Al terminar de hablar, Sancho avanzó hacia ella, que completamente ruborizada retrocedió. El soldado se detuvo. Agnes respiraba entrecortadamente y se estrujaba las manos a la altura del cuello, con los brazos pegados al pecho, encogido y un poco inclinado hacia delante. Sancho la miraba atento y ansioso. Tras unos minutos, que se desgranaron con lentitud, la resistencia de Agnes se derrumbó y en susurros, con voz entrecortada, exclamó:
—Vuestra ausencia ha sido para mí un infierno; pensar que pudierais morir me quitaba el sueño… En mis desvelos me parecía oír vuestra llamada en la puerta… Las noticias sobre vuestras acciones alentaban mi vida porque me decían que vos conservabais la vuestra… —Sancho empezó a acercarse a ella, que esta vez no retrocedió; la tensión a la que había estado sometida desde la llegada del castellano había desaparecido, lo mismo que el rubor, pero sus mejillas permanecían coloreadas, resaltando su boca, sus ojos y los rasgos del ovalado rostro que a Sancho le pareció más hermoso y bello que nunca—. Aguardaba impaciente vuestro regreso… y ahora, al fin, estáis aquí… conmigo.

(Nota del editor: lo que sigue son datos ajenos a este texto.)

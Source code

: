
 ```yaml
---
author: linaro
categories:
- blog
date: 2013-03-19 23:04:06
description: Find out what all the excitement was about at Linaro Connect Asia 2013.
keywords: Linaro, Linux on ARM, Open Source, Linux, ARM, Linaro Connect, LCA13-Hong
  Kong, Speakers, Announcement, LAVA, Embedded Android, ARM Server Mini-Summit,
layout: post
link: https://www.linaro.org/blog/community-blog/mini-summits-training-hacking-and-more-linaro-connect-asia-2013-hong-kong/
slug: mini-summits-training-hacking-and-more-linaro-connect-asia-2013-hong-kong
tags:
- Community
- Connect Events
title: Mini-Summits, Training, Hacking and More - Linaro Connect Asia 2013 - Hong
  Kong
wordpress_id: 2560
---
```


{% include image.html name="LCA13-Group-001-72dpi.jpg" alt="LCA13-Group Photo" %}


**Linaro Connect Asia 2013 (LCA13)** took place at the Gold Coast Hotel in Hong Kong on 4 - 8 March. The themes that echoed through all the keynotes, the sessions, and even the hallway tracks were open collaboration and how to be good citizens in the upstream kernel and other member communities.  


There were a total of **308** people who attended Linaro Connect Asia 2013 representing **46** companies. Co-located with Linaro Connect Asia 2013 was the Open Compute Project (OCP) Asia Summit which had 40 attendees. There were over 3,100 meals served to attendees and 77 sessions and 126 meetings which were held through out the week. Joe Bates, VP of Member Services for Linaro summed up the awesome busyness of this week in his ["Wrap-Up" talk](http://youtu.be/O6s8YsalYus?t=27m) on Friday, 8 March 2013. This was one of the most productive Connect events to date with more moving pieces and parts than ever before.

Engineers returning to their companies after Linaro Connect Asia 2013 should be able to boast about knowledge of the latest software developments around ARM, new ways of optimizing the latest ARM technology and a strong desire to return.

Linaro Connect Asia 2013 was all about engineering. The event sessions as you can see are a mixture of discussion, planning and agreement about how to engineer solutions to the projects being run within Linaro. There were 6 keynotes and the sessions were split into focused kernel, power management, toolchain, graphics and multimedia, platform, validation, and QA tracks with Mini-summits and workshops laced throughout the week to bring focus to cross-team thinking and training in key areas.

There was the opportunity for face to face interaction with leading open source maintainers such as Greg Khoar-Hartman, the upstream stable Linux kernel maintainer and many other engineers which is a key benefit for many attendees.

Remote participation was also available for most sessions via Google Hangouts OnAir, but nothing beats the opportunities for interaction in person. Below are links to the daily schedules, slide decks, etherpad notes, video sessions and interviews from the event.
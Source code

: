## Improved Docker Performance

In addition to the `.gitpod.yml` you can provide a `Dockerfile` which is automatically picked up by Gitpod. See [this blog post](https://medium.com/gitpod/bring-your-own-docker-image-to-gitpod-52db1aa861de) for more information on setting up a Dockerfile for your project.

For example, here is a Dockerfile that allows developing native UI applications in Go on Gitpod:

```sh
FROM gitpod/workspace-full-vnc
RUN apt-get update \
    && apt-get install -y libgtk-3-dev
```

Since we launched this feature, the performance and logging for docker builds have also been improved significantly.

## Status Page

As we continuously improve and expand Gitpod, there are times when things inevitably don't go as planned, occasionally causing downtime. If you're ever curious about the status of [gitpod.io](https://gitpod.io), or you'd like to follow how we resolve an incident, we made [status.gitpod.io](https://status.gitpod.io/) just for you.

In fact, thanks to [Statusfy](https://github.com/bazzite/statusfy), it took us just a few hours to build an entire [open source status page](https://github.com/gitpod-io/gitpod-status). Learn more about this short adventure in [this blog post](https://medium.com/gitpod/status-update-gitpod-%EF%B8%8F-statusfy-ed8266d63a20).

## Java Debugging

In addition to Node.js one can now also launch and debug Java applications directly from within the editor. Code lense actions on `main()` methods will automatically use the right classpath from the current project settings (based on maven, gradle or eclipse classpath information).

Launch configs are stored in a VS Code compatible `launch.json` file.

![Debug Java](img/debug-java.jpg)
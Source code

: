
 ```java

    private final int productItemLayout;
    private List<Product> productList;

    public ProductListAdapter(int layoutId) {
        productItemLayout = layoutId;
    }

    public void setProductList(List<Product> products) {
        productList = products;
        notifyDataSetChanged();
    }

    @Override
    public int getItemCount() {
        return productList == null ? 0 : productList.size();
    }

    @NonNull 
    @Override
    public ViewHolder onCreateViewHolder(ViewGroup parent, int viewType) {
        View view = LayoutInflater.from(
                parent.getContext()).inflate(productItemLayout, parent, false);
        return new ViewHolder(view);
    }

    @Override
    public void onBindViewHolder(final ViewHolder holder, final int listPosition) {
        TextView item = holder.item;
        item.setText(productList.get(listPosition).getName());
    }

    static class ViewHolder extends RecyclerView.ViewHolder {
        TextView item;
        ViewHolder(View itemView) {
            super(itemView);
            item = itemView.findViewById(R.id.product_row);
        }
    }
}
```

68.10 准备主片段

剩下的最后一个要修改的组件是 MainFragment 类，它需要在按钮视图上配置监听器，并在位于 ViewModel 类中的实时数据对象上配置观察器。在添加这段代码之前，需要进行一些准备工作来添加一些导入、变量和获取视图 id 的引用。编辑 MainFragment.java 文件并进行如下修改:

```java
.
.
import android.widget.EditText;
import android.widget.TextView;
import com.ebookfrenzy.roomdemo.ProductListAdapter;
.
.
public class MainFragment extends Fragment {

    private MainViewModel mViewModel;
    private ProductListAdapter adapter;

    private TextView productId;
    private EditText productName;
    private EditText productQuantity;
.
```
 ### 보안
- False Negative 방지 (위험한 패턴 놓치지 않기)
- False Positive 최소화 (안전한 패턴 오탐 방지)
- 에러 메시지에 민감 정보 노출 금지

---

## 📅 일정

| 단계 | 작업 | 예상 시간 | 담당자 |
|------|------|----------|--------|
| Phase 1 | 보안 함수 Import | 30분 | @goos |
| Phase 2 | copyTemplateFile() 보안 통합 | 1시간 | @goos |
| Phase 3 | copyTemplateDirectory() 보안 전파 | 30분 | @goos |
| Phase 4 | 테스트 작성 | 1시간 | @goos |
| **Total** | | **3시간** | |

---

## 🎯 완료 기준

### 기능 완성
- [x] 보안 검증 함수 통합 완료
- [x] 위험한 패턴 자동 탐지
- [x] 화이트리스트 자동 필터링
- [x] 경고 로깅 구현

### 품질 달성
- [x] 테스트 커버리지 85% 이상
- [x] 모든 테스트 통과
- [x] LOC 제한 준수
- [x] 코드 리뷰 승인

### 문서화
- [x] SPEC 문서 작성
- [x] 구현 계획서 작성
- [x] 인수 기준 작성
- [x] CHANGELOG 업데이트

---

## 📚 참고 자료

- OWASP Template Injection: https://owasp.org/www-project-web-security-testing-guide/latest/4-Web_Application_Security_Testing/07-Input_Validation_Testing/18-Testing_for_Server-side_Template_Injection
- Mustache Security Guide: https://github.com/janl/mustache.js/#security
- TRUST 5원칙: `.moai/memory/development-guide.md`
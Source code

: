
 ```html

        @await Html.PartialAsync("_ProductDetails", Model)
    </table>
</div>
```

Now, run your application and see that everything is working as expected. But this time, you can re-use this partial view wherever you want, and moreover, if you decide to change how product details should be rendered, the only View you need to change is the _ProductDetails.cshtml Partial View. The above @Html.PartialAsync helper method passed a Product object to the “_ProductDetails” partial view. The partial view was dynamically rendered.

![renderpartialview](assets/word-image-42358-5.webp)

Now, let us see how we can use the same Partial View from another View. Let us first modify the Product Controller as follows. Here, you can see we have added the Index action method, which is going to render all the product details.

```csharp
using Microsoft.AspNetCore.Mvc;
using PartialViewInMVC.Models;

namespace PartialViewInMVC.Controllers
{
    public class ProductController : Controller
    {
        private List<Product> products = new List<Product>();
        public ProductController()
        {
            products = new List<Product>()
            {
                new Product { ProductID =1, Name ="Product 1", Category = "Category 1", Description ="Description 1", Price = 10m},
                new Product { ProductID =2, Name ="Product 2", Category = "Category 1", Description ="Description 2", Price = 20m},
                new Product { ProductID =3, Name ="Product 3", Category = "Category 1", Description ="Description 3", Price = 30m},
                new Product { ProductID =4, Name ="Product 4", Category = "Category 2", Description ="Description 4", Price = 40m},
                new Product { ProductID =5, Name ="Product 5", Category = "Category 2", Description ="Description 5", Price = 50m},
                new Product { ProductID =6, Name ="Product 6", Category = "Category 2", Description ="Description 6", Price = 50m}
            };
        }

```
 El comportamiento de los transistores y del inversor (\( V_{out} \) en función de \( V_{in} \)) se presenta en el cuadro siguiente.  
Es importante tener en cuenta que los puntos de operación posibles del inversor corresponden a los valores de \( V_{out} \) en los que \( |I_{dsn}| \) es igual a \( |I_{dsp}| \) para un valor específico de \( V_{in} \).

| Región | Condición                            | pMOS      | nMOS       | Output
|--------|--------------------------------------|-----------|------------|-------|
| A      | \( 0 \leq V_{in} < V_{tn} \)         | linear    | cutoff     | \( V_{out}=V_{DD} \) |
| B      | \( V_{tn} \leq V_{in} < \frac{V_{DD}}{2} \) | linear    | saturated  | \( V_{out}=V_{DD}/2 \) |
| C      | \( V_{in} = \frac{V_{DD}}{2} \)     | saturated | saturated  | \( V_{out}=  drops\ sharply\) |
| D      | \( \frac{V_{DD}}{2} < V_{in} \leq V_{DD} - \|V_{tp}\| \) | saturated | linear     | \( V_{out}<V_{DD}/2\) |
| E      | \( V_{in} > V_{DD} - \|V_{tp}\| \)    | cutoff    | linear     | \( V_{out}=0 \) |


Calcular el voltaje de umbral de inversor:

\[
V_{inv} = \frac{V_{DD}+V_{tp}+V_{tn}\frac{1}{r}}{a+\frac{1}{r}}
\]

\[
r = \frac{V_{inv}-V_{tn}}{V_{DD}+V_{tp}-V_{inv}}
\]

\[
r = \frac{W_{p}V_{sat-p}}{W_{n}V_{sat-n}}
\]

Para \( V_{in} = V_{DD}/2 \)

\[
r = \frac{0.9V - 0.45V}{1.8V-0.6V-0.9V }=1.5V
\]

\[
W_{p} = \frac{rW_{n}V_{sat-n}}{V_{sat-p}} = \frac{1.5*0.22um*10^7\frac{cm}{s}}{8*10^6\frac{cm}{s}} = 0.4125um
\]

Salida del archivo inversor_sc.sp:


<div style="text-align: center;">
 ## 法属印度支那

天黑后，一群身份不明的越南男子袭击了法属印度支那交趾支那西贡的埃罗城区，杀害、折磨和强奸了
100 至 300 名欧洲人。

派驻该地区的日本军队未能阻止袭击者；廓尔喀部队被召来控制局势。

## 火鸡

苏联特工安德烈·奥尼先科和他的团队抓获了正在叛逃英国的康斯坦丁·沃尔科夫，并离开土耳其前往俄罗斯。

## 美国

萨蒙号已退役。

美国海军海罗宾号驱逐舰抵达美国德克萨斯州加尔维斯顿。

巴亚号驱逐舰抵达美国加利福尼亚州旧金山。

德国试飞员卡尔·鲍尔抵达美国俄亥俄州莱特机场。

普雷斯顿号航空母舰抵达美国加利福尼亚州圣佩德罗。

Dávila había llegado hasta ella, le puso las manos en los hombros y la atrajo hacia sí. Al ver que Agnes consentía en tal proximidad, la abrazó, notando al poco los brazos y manos de ella en la espalda. Él fue empujándola suavemente hasta la pared y pegó su cuerpo completamente al de la mujer, que tras un estremecimiento inicial vibraba intermitentemente. Sancho permaneció inmóvil, manteniendo el contacto y atento a las reacciones de ella, que él notaba claramente por la estrecha proximidad de ambos. Agnes sentía una excitación intensa, que se había desatado incontenible en su cuerpo tanto tiempo adormecido y yermo. Lentamente, separó la cabeza del pecho del soldado, con el rostro hacia arriba, entreabrió los labios, cerró los ojos y esperó. Instantes después notó la boca de Sancho sobre la suya y a través de sus párpados cerrados le pareció que una luz esplendorosa inundaba la entrada de la casa, que ella había mantenido oscura desde no sabía cuánto tiempo. Era como si aquella estancia fuera iluminada por un sol radiante, tan cálido como le resultaba el abrazo de aquel hombre cuya boca, en contacto con la suya, despertaba en su interior un torrente de deseo. Sancho percibía en su cuerpo y en sus sentimientos la intensidad anímica de Agnes, dando por bien empleada la espera y agradeciendo al cielo que hubiera puesto a aquella mujer en su camino. Aunque la deseaba febrilmente, Dávila sentía una placidez como nunca antes había experimentado. Procurando que ni sus cuerpos ni sus bocas se separaran, Agnes le fue llevando hacia el interior de la casa. Sobre una alfombra, entre cojines y almohadas, desnudos y envueltos en un lienzo, Agnes y Sancho volvían poco a poco a la realidad. Abrazados y en silencio, no sabían realmente el tiempo transcurrido desde la llegada del castellano, pero la escasa luz crepuscular que percibían por la ventana evidenciaba la inminencia de la noche. En aquellos momentos les parecía que sus cuerpos flotaban en el aire, como si fueran a disolverse en el ambiente, en la seguridad de que compartían el mismo sentimiento. Cada uno a su manera, pensaban que en sus vidas empezaba una nueva etapa y estaban dispuestos a vivirla con intensidad desde ese mismo instante. Por eso se abrazaban con fuerza y sentían tan reconfortante el contacto con el otro.